Strength of the current study

It is well known that gene expression studies using postmortem tissues of psychiatric patients are challenging [65-68]. Disease-specific effects are often hindered by issues such as relatively small sample size, small effect size and heterogeneity of symptoms in the patient population [69]. Also, clinical information available on each patient is often incomplete, and so unknown clinical covariates may either confound or confuse many of the gene expression findings [26,28]. Therefore, appropriate statistical adjustment using available information is critical in order to improve inferences in determining candidate genes and the biology behind psychiatric disorders. However, most previous studies have not accounted for these issues or made adequate adjustments using appropriate statistical methods. In this study, we first analyzed the demographic and clinical variables, in order to identify potential confounding effects on gene expression. We then performed the multiple regression analyses to adjust the confounding variables on a gene-by-gene level to obtain adjusted p-values and fold changes for the analysis of AP medication effects.

Previous studies reported that gene expression fold changes between unaffected controls and psychiatric patients are relatively small, and statistical significance is relatively weak, especially after adjusting for multiple confounding variables [27]. Compared to the postmortem brain tissues, we found that the gene expression changes are quite robust in the postmortem liver tissues. This may be due to the direct and profound effects of APs on gene expression in the liver as compared to the confounding medication and disease effects found in the brain. Also, the robust effects observed in the liver may be due to the cell-type homogeneity of the liver compared to the brain, in which several cell types are present in any given region.

Limitations

Although the current study investigated the effects of AP medications on gene expression profiles in the postmortem liver of schizophrenia patients, caution is required when interpreting the results. Clinical information available from each patient is often incomplete and AP medication effects are confounded by heterogeneous medication regimen.
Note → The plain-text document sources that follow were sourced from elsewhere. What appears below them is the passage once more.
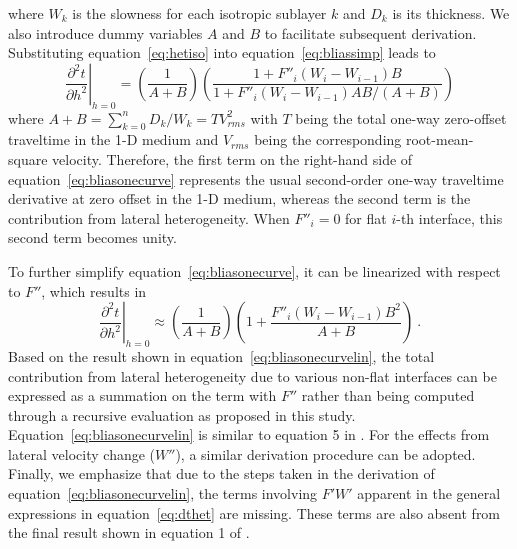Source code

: where $W_k$ is the slowness for each isotropic sublayer $k$ and $D_k$ is its thickness. We also introduce dummy variables $A$ and $B$ to facilitate subsequent derivation.  Substituting equation~\ref{eq:hetiso} into equation~\ref{eq:bliassimp} leads to
\begin{equation}
\label{eq:bliasonecurve}
\left. \frac{\partial^2 t }{\partial h^2} \right\rvert_{h=0} = \left( \frac{1}{A +B} \right) \left( \frac{1+  F''_i (W_i - W_{i-1})B }{1+  F''_i (W_i - W_{i-1})AB /(A+B)} \right)
\end{equation}
where $ A+B = \sum^n_{k=0} D_k/W_k = T V^2_{rms}$ with $T$ being the total one-way zero-offset traveltime in the 1-D medium and $V_{rms}$ being the corresponding root-mean-square velocity. Therefore, the first term on the right-hand side of equation~\ref{eq:bliasonecurve} represents the usual second-order one-way traveltime derivative at zero offset in the 1-D medium, whereas the second term is the contribution from lateral heterogeneity. When $F''_i =0$ for flat $i$-th interface, this second term becomes unity.

To further simplify equation~\ref{eq:bliasonecurve}, it can be linearized with respect to $F''$, which results in
\begin{equation}
\label{eq:bliasonecurvelin}
\left. \frac{\partial^2 t }{\partial h^2} \right\rvert_{h=0} \approx \left( \frac{1}{A +B} \right) \left( 1+  \frac{F''_i (W_i - W_{i-1})B^2}{A+B} \right)~.
\end{equation}
Based on the result shown in equation~\ref{eq:bliasonecurvelin}, the total contribution from lateral heterogeneity due to various non-flat interfaces can be expressed as a summation  on the term with $F''$ rather than being computed through a recursive evaluation as proposed in this study. Equation~\ref{eq:bliasonecurvelin} is similar to equation 5 in \cite{blias2009stacking}. For the effects from lateral velocity change ($W''$), a similar derivation procedure can be adopted. Finally, we emphasize that due to the steps taken in the derivation of equation~\ref{eq:bliasonecurvelin}, the terms involving $F'W'$ apparent in the general expressions in equation~\ref{eq:dthet} are missing. These terms are also absent from the final result shown in equation 1 of \cite{blias2009stacking}.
For instance, some patients had a mixed medication history with prescriptions for both typical and atypical AP drugs during the course of the illness. However, the current analysis revealed that the typical AP class, not the atypical AP class, exerts robust gene expression changes in the liver of schizophrenia patients. In order to address individual AP drug effects on gene expression, we sub-classified the schizophrenia subjects into 4 AP groups based on their recent medication history from one or two years prior to death. Although it was not possible to obtain complete medication history and information on medication adherence from each patient, we attempted to identify genes and biological functions that are affected by those four AP drugs including phenothiazines, haloperidol, olanzapine and risperidone in the liver. Due to the limitations inherent to the postmortem tissues of psychiatric patients, the current study should be considered as exploratory rather than conclusive. Further animal and cell culture studies with controlled medication regimen are necessary to extend the findings from the current study.

Conclusion

Typical AP and atypical AP medication affect different genes and biological functions in the liver of schizophrenia patients. The typical AP phenothiazines produced robust effects on gene expression and a subset of those genes are associated with stress responses in the liver. Thus, the genes and the pathways identified in the current study may provide important clues to the differential therapeutic and side effects mediated by two different classes of APs. Moreover, the current findings may provide useful information for developing novel APs with better therapeutic and side effect profiles.

Competing interests

The authors declare that they have no competing interests.

Authors' contributions

KC, BH and SW conception and design, analysis and interpretation of data, drafting the manuscript. JS, IL and JD acquisition of data, analysis and interpretation of data. RY and MW interpretation of data, revisions of the manuscript.

Acknowledgements

We thank Mr. Suad Diglisic for helping experiment and Dr. E Fuller Torrey for invaluable discussion on the manuscript. This work was supported by the SMRI.

References

  1. Green AI, Lieberman JA, Hamer RM, Glick ID, Gur RE, Kahn RS, McEvoy JP, Perkins DO, Rothschild AJ, Sharma T, et al.: Olanzapine and haloperidol in first episode psychosis: two-year data.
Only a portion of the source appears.